程东旭的心情比顾星也差不离,都有一种死里逃生的庆幸。
他站定:“应该的,我也要多谢你的出现,否则岂不是要打光棍。”
其实打光棍这话,和程东旭这样的人是决计扯不上关系的。
但他说这话却是真心。
如果没有顾星,他即使娶妻生子或者娶夫陪伴,都确信再不会像爱顾星这样爱一个人,甚至愿意将命都给对方。
说着调侃的话,程东旭又问顾星为什么叹气。
顾星眺望远处,又像透过虚空看向别的什么:“纪少……要是早些遇到胡老先生,是不是……”
程东旭也分外感慨,还是道:“我问过了,老先生说生死有命,轻易更改不得。
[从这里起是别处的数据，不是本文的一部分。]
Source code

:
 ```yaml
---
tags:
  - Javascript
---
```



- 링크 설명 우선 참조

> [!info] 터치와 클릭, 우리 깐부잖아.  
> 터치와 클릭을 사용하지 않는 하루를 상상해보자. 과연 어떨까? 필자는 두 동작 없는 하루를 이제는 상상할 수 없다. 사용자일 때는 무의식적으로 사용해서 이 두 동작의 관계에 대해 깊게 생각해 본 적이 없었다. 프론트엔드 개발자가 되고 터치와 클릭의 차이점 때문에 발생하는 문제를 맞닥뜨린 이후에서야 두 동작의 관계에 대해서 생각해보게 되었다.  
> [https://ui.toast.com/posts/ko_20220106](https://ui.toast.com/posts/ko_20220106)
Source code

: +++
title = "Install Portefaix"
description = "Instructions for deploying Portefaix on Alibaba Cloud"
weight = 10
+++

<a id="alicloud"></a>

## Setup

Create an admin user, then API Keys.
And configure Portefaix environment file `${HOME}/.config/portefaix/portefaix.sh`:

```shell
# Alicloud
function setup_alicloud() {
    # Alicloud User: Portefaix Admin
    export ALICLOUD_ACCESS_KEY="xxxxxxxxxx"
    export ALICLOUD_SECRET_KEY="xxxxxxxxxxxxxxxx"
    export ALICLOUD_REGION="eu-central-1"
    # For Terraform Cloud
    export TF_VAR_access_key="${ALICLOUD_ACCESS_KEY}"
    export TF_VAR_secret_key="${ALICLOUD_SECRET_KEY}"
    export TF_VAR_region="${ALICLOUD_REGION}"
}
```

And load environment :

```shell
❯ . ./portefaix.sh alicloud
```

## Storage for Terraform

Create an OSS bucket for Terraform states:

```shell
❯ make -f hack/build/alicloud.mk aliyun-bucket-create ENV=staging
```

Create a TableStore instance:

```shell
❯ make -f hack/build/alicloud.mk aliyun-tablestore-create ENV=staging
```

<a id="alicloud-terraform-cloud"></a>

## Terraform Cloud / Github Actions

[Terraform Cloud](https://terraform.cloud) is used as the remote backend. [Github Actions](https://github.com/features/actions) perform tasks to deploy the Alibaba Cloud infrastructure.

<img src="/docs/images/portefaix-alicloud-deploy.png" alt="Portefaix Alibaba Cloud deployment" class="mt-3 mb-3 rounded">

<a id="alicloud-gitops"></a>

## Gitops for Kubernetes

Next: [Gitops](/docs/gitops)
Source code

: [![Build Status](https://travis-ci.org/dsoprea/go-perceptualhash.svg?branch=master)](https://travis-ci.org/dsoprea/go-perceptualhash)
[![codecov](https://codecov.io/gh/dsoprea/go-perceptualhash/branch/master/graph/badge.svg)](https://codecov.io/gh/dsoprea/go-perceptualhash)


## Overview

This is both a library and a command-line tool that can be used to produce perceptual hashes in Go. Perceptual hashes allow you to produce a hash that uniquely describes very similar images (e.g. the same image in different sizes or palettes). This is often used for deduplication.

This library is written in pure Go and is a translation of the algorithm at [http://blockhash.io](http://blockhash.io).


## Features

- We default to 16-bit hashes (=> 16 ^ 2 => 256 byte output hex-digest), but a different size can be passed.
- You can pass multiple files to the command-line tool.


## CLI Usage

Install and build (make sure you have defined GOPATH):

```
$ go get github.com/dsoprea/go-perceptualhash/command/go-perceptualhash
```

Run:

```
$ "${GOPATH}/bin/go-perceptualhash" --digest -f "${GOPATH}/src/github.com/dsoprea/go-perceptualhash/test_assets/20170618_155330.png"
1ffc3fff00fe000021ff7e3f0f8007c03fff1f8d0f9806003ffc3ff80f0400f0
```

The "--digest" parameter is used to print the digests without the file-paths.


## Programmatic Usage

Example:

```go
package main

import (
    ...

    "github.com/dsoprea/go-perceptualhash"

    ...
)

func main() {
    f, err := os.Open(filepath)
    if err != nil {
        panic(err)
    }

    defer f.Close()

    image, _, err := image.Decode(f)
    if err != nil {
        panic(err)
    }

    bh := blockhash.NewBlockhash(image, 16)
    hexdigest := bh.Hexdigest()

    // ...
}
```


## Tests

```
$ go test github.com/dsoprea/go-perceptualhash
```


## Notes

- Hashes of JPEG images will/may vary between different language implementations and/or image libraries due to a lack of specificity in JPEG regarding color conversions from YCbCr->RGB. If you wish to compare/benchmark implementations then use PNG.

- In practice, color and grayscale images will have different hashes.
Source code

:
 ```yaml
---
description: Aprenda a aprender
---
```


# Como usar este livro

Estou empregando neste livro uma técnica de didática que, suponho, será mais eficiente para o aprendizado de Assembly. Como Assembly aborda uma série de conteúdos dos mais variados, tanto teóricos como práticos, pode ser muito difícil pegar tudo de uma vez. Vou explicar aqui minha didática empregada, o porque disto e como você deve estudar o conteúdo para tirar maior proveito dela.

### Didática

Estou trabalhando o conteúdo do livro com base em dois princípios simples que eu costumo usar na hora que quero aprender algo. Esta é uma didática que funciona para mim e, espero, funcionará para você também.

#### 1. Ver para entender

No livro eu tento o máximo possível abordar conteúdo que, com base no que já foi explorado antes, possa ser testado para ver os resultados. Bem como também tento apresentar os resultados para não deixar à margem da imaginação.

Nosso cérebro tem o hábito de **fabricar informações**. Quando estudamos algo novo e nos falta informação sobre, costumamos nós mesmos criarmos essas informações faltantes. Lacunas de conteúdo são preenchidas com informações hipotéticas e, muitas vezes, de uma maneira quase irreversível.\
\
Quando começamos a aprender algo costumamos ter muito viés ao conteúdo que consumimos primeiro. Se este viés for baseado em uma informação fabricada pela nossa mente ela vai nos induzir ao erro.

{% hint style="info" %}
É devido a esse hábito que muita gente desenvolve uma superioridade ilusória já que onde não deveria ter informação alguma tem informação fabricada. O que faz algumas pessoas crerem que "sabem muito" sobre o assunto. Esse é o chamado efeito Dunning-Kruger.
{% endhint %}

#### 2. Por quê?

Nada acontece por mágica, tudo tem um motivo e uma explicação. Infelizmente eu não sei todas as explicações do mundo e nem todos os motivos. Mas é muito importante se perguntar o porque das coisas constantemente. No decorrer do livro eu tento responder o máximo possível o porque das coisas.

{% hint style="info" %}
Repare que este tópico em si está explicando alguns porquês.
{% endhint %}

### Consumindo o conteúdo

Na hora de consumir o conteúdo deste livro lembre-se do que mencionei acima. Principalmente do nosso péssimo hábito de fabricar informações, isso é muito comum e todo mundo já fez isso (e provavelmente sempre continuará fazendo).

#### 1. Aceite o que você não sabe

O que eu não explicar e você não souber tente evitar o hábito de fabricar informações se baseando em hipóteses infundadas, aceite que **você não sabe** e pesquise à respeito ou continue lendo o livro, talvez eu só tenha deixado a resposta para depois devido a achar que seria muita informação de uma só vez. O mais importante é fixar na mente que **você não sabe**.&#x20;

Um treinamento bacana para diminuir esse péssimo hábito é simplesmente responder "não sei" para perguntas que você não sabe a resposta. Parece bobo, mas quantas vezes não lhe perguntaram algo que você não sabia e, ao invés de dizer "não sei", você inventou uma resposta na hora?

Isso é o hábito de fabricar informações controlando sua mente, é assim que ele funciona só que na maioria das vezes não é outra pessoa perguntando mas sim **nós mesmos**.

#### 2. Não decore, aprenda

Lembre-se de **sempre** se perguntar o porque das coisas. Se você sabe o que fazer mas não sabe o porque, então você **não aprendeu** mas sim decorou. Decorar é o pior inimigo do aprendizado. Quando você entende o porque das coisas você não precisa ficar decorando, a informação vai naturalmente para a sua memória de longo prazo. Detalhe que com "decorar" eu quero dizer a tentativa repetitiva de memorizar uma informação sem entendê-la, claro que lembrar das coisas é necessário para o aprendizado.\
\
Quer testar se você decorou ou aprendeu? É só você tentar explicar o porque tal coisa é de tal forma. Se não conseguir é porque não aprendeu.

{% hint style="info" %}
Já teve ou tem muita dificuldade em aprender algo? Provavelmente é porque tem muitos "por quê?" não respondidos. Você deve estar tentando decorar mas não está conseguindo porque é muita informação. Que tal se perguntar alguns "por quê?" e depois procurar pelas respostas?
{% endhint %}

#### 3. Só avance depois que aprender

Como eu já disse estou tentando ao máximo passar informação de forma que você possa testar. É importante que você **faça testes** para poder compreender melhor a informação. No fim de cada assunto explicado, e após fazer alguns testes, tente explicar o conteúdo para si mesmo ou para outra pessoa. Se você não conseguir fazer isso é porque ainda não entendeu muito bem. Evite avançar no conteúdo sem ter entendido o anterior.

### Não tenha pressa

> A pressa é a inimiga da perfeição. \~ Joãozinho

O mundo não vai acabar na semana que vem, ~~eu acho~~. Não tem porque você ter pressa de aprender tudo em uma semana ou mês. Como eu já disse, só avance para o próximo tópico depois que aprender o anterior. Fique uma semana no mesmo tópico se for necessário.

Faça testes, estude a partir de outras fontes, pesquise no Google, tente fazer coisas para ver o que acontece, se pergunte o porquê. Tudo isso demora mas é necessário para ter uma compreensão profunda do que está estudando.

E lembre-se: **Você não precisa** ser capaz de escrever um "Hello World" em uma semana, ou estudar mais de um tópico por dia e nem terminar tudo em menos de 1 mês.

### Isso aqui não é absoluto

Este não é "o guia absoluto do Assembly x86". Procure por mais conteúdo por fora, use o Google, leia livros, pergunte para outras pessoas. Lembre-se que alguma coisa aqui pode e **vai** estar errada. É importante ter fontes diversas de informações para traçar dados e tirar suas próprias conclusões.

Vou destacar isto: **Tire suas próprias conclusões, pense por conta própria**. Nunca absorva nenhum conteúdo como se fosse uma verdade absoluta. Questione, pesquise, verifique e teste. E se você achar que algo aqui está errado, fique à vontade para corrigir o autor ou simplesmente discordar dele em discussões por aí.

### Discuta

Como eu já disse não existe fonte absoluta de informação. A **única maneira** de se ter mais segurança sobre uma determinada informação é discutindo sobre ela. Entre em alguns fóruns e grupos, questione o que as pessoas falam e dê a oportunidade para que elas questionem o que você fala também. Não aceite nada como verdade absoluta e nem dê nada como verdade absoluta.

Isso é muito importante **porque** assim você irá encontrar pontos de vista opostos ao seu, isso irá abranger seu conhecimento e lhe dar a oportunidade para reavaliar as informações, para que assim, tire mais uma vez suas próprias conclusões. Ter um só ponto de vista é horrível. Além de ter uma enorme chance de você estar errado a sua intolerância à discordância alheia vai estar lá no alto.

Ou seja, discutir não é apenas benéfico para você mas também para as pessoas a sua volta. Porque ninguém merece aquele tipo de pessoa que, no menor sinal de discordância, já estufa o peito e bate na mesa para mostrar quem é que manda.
也许廷森也像你一样,在另外一个世界获得新生了。”
顾星看他:“但愿吧,你什么时候……”
程东旭的确问起过纪廷森的事.
那是上一次来这里的时候。
他在胡老头家留宿一晚,还聊过其他许多话。
不过,这些事自然不能让顾星知道。
程东旭捏了捏他的脸:“你之前去上厕所的时候。”
纪廷森病逝前的那几日,顾星去医院探望过。
那时候纪廷森已经起不来床了,可是那种平和的神态,他至今都难以忘记。
这样的话题太沉重了,也让顾星更珍惜现在的生活。
他和程东旭如今也不急着赶路,很快岔开了话题,慢悠悠的往回走,到小镇的时候天都黑了。
晚上的时候,顾星和程东旭在小镇的旅店开了个房间。
房间很小,洗手间在房间外走廊的尽头。
这样的条件,对顾星和程东旭来说都太简陋了。
但两个人如今心里都十分亮堂。
环境之类的倒都不是很在意。
关上门的第一件事,是先抱着对方亲·吻了好一会儿。
这个吻并不带多少情·欲的味道。
那份对对方的珍惜,心头涌起的庆幸,都在这间小屋子里紧紧的流淌着。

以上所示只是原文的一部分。